GOAL OF THE EXERCISE
Report every line of the records beneath this task that holds the string "如果是负数".

Dataset entries
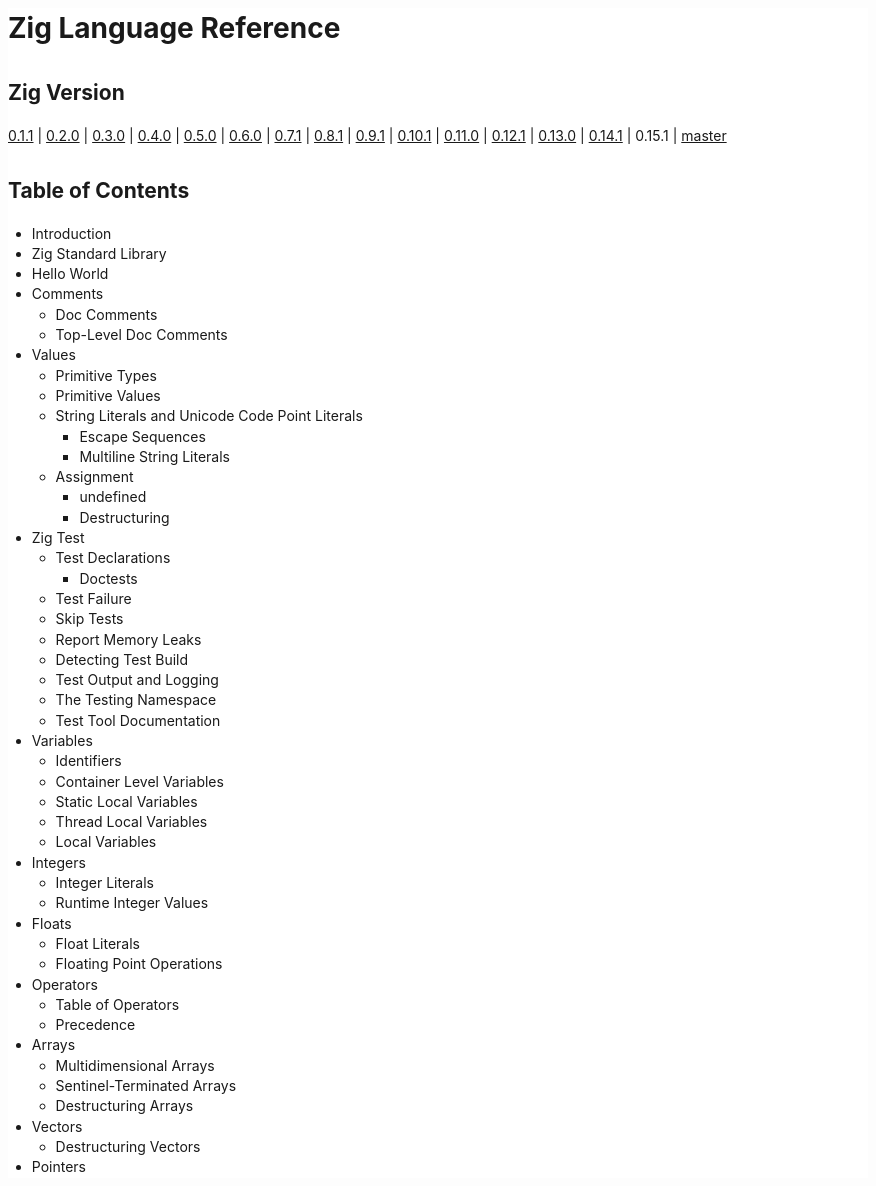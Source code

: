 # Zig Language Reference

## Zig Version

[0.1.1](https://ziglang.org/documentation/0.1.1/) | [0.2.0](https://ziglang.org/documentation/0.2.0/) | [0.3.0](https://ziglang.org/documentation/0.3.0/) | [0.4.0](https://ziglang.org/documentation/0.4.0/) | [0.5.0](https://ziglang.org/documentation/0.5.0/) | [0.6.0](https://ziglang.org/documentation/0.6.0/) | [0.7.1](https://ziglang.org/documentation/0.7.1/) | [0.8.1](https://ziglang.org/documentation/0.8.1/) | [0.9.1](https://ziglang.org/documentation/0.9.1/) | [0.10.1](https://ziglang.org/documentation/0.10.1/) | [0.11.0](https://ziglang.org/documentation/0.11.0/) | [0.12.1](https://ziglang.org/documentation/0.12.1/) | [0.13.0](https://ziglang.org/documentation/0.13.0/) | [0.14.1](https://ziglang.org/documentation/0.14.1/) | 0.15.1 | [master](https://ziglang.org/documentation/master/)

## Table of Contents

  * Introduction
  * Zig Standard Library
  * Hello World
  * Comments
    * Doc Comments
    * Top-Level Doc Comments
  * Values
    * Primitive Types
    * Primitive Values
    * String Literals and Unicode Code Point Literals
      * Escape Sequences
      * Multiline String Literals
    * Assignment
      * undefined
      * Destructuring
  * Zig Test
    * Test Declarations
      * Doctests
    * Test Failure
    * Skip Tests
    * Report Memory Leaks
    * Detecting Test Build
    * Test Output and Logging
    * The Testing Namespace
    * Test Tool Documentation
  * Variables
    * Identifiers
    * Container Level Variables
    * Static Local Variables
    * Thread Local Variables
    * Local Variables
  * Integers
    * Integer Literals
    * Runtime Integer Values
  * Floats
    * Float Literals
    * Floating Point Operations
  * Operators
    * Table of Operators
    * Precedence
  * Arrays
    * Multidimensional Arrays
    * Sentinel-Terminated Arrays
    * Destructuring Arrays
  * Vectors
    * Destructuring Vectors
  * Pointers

...

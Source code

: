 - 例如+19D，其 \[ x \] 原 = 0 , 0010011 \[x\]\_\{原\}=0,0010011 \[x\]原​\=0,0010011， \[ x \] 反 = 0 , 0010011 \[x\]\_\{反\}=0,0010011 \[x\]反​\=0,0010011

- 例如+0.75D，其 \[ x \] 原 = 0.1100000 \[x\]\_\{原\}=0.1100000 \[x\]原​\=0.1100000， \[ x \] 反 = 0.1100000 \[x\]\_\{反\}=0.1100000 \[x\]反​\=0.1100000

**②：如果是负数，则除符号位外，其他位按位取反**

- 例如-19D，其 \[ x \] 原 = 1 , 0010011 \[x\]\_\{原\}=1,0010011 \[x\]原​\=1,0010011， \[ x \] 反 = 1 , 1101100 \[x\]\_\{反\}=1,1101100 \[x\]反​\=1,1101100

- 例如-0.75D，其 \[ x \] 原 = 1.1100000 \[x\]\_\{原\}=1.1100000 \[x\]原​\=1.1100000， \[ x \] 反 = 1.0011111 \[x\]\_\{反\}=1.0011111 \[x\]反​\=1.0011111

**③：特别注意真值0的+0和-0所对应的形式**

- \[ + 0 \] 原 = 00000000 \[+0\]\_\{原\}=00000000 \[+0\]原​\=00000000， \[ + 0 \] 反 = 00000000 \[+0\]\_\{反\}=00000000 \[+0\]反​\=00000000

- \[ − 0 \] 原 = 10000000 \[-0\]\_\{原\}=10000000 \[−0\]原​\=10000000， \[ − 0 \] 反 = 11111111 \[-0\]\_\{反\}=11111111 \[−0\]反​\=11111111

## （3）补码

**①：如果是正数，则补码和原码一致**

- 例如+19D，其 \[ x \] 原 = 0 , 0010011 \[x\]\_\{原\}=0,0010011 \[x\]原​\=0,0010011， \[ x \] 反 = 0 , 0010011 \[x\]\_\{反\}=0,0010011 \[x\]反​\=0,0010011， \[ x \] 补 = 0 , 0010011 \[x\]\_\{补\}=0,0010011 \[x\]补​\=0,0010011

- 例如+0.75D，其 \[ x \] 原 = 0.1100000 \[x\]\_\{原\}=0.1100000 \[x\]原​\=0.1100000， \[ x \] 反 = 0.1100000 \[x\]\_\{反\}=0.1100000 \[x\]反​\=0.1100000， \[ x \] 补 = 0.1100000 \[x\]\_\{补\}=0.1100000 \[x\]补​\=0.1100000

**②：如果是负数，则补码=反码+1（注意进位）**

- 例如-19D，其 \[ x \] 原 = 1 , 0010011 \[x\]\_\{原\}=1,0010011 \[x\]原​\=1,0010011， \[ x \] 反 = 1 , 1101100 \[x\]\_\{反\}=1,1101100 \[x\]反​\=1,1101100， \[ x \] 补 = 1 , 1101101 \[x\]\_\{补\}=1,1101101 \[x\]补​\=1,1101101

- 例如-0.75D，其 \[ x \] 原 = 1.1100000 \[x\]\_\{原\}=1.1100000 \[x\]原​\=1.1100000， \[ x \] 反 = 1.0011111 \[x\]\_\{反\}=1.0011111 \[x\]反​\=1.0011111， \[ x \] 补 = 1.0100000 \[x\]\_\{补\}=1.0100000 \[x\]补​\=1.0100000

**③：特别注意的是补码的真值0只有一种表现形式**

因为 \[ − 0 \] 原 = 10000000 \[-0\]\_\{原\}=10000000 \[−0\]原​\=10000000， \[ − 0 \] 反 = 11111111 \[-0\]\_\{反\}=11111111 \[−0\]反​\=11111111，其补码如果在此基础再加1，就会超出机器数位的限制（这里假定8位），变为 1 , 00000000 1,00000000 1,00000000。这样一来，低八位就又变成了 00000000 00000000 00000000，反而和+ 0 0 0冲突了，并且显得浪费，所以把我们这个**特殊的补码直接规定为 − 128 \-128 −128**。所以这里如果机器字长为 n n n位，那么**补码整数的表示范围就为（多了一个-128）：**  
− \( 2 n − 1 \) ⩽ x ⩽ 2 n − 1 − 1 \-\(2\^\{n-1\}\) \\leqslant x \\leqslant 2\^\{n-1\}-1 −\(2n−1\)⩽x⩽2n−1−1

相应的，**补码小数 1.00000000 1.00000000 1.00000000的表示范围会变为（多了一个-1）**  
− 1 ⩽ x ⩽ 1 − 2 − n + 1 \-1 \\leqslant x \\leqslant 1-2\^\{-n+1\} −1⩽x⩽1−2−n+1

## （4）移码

--

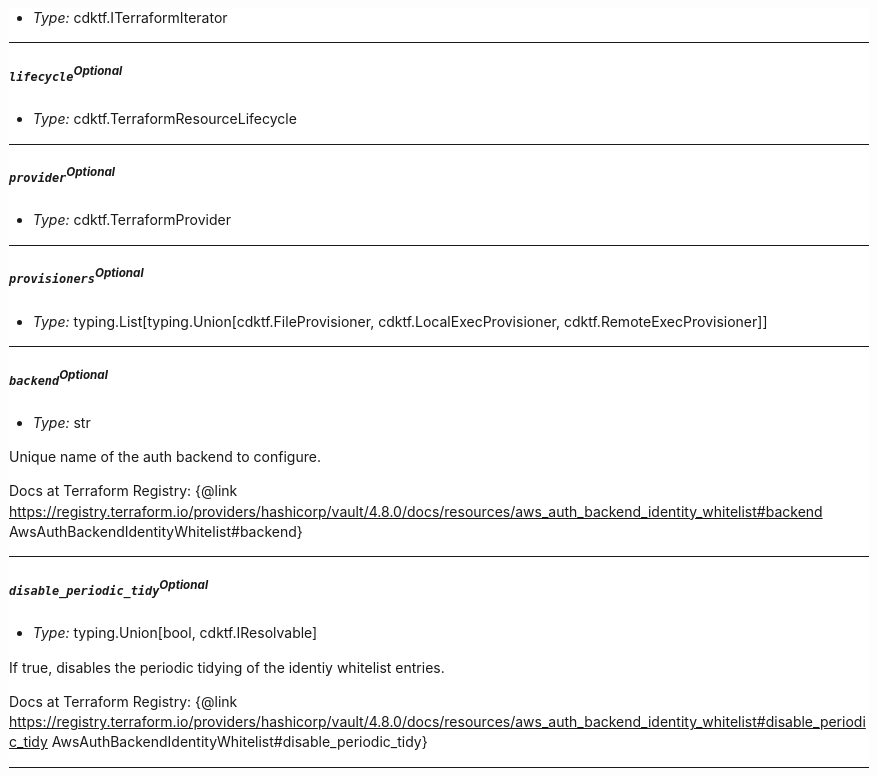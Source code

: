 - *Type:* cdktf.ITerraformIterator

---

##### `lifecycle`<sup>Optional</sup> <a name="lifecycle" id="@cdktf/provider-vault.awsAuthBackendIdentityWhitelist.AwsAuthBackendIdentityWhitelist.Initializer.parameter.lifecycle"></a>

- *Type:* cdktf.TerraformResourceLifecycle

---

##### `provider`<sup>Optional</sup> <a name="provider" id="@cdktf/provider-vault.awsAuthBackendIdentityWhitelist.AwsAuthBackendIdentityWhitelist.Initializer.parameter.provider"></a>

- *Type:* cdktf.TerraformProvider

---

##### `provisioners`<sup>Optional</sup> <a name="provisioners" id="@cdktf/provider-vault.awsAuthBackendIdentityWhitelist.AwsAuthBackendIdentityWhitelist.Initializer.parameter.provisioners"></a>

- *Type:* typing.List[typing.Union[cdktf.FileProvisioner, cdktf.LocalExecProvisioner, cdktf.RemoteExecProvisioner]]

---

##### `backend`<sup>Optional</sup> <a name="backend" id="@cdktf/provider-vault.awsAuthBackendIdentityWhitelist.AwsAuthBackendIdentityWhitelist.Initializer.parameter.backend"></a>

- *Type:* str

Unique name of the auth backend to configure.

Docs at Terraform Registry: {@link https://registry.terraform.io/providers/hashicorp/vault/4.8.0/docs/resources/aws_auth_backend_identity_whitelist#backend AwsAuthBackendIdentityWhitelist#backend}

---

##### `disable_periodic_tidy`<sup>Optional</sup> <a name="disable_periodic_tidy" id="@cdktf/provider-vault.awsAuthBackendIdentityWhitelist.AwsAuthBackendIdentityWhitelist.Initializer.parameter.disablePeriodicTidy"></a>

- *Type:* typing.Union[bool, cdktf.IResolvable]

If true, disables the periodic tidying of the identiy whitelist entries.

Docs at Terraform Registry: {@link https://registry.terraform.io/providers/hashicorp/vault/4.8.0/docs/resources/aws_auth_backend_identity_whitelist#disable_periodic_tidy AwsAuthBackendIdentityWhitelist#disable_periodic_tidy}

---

RESULT OF THE EXERCISE
**②：如果是负数，则除符号位外，其他位按位取反**
**②：如果是负数，则补码=反码+1（注意进位）**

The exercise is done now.